— Extracted records —
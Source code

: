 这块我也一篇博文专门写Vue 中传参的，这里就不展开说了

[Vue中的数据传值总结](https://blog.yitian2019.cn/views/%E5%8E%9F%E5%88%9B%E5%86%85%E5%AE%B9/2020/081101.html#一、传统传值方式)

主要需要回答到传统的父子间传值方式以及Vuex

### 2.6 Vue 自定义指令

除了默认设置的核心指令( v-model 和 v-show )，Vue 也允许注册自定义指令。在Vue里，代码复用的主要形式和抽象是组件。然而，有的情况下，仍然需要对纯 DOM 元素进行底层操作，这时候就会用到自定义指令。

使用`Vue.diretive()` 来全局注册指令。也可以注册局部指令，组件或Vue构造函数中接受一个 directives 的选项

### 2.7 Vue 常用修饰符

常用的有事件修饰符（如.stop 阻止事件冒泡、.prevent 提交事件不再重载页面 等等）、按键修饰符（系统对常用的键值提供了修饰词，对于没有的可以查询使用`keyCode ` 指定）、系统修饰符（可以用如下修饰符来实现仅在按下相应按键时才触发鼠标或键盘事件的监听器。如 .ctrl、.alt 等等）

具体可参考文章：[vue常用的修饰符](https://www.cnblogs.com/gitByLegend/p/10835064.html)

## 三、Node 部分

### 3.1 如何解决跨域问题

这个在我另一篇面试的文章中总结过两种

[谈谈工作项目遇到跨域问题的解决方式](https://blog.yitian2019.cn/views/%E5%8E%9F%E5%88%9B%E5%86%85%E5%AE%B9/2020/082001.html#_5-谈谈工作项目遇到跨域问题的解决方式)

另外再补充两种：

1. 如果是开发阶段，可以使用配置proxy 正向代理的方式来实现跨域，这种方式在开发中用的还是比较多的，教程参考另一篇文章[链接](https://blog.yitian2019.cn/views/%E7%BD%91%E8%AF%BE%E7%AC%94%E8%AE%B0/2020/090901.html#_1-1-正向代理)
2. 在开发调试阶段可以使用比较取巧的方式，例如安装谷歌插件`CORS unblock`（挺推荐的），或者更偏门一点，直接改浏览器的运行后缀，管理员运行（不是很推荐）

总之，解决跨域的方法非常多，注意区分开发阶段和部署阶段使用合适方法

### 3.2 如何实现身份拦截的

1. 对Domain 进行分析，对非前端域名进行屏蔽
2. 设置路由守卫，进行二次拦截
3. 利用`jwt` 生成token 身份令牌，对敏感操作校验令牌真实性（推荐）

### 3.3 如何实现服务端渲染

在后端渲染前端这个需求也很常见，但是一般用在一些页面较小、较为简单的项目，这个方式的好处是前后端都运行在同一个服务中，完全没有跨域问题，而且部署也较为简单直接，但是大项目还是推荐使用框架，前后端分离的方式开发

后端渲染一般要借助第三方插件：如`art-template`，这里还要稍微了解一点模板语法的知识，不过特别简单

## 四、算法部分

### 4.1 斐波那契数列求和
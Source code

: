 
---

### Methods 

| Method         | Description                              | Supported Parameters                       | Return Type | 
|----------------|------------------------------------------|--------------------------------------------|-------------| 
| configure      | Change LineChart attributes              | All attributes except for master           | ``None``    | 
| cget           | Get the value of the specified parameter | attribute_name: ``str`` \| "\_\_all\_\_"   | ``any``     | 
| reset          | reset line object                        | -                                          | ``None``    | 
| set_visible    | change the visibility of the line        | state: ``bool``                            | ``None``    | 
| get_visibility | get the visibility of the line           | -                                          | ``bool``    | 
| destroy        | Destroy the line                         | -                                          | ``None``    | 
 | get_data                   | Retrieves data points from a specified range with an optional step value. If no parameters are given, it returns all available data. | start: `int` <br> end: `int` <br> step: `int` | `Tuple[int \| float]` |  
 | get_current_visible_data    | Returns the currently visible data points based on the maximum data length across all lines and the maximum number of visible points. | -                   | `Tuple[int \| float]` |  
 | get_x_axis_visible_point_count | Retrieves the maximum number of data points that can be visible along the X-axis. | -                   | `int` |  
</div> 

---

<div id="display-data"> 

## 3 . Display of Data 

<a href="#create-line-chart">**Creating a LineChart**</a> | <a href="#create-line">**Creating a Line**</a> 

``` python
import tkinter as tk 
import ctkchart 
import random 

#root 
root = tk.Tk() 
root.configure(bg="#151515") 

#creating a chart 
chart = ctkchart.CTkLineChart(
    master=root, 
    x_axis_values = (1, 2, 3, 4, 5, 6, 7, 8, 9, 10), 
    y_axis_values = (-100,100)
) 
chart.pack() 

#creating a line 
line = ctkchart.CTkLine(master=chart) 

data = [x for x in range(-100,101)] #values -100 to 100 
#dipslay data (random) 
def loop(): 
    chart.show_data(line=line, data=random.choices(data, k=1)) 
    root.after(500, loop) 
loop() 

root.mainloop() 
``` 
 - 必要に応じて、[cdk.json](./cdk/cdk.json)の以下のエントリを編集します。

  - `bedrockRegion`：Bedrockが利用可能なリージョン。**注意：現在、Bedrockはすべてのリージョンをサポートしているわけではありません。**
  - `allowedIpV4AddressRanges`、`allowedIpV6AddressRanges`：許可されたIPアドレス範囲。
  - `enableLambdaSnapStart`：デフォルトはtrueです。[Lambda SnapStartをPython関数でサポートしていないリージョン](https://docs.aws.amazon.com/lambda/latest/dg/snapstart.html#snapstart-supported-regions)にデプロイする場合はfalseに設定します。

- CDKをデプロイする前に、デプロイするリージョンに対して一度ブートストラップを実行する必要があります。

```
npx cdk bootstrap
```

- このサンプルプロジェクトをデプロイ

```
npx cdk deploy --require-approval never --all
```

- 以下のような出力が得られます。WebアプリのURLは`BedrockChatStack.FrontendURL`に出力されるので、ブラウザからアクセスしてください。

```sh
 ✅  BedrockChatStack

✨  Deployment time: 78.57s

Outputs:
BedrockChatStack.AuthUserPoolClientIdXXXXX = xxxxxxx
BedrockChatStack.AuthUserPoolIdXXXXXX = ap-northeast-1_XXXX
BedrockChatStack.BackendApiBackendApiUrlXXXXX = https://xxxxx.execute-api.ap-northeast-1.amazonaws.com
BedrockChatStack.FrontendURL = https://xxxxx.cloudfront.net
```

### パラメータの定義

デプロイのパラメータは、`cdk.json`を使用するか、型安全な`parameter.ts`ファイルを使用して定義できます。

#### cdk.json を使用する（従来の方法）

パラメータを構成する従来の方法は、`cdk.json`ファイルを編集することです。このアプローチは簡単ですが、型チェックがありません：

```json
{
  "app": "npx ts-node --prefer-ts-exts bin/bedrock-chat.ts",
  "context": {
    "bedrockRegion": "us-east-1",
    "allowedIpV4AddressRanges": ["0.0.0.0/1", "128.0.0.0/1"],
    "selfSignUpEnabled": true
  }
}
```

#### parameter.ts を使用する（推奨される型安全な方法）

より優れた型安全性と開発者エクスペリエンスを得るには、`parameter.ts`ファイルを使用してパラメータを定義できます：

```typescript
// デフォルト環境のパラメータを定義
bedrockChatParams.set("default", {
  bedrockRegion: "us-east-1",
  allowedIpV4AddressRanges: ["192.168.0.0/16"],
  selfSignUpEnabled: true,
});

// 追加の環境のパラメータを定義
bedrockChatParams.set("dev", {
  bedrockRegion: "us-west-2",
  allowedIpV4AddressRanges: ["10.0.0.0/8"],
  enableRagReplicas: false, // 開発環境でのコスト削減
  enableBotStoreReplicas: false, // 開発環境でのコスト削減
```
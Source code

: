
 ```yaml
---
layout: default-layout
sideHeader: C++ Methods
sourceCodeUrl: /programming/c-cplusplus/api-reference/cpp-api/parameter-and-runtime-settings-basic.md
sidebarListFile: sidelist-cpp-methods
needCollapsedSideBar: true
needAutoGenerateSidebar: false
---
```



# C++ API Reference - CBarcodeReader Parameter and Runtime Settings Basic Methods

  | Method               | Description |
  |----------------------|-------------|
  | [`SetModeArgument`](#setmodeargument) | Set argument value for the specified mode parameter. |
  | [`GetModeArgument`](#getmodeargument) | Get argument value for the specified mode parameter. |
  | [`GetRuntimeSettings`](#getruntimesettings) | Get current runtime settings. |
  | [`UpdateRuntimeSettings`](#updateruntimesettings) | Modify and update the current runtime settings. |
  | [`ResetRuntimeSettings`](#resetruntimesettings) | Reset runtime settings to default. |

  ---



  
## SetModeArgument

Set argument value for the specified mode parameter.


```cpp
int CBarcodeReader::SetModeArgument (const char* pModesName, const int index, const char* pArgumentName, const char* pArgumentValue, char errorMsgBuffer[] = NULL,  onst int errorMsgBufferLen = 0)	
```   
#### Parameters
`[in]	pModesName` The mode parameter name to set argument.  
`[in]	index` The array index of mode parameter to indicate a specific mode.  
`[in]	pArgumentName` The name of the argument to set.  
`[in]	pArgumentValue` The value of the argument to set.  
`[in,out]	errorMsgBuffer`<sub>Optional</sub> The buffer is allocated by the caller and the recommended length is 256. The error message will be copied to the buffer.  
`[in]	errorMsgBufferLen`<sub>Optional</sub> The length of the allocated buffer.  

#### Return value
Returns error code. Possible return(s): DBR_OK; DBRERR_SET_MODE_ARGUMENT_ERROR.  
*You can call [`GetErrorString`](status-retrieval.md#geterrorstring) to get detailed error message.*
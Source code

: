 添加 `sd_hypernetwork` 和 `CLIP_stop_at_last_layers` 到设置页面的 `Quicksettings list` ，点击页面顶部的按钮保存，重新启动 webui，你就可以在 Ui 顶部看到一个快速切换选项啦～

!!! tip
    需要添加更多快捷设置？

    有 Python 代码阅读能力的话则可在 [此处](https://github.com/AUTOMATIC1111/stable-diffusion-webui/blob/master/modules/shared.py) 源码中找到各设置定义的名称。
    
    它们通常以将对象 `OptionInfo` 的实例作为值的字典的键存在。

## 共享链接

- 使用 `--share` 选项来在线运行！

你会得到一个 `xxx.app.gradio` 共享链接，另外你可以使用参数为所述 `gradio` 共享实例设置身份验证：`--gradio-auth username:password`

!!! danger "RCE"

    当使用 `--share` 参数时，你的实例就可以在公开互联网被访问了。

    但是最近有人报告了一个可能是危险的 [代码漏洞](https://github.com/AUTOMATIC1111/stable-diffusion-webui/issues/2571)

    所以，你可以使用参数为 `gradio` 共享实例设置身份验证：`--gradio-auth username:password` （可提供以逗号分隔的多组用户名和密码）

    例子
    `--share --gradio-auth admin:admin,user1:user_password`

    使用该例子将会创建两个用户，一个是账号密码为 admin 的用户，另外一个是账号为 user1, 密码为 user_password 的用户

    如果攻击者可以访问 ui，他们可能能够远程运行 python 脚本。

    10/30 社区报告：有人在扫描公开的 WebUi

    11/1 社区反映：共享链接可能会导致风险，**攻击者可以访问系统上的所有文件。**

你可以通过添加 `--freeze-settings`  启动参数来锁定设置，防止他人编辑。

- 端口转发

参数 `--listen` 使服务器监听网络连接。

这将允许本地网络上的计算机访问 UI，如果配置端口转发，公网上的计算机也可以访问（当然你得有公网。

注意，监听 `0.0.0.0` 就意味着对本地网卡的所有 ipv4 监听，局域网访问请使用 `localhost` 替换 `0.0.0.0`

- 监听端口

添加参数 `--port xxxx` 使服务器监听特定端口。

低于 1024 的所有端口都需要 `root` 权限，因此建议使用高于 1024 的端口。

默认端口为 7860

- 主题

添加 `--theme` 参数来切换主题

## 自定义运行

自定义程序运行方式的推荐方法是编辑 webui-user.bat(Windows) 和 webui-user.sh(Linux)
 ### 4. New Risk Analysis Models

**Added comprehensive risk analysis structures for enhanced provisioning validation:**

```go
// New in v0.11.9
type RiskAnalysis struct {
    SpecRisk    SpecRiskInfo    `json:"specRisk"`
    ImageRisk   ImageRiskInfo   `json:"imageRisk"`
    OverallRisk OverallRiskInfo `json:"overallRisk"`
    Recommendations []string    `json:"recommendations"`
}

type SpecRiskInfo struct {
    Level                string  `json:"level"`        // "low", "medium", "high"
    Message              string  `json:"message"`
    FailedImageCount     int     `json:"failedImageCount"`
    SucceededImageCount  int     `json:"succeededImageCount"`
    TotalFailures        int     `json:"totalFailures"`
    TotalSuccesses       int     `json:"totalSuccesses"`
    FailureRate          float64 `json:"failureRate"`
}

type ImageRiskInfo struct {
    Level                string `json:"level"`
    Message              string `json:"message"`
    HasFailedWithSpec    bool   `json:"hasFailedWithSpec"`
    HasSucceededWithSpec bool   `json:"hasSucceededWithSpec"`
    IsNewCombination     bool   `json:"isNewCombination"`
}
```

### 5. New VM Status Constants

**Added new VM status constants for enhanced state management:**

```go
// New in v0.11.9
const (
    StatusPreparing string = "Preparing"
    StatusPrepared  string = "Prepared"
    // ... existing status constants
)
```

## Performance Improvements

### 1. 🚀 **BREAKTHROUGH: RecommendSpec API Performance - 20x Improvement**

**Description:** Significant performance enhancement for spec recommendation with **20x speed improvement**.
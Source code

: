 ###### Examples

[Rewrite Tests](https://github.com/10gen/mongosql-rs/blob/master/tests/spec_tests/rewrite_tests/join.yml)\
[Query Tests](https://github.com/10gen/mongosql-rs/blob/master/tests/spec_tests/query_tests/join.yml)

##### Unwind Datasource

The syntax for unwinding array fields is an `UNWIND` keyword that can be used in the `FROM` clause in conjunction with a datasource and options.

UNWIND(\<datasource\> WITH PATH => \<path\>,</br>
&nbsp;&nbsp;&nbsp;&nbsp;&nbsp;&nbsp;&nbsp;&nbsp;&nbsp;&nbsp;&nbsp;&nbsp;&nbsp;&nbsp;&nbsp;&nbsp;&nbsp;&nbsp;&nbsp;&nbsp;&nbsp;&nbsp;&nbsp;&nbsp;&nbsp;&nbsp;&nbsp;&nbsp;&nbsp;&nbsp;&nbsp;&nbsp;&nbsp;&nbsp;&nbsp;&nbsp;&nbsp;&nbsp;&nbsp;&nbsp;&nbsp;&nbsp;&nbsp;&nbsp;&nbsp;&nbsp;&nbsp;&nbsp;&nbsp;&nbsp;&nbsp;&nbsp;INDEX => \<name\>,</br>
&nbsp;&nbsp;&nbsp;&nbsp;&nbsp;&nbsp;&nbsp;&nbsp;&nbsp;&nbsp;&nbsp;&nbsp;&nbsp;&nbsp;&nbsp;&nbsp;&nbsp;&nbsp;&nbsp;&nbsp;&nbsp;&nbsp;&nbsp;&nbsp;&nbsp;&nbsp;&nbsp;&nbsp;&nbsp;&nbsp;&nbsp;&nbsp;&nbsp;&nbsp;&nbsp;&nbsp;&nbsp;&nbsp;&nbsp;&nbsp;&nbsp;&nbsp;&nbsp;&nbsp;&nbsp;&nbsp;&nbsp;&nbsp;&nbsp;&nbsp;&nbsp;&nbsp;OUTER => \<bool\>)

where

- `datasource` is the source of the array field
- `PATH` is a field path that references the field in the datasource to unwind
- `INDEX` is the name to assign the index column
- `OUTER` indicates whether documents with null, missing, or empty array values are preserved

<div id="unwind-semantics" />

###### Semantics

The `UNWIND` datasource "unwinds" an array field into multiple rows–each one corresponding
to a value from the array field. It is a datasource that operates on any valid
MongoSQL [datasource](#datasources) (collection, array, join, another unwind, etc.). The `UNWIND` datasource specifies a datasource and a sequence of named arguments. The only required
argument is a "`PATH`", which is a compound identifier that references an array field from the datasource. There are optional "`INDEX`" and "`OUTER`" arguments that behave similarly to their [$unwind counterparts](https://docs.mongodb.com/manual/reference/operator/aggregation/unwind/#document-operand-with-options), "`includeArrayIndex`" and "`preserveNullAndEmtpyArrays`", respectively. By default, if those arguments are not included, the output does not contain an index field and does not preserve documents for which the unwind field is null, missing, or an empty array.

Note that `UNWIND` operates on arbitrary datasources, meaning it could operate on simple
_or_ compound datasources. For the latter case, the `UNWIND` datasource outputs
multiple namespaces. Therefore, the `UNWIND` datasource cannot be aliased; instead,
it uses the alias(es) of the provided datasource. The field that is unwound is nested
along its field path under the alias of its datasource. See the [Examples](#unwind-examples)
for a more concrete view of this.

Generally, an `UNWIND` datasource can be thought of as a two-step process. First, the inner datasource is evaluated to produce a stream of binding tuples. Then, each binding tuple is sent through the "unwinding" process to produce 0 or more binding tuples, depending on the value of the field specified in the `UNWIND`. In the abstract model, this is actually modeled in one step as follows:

— Exercise prompt —
Among the lines in the material above, some may hold "None". State how many do, and add nothing.

— Response box —
4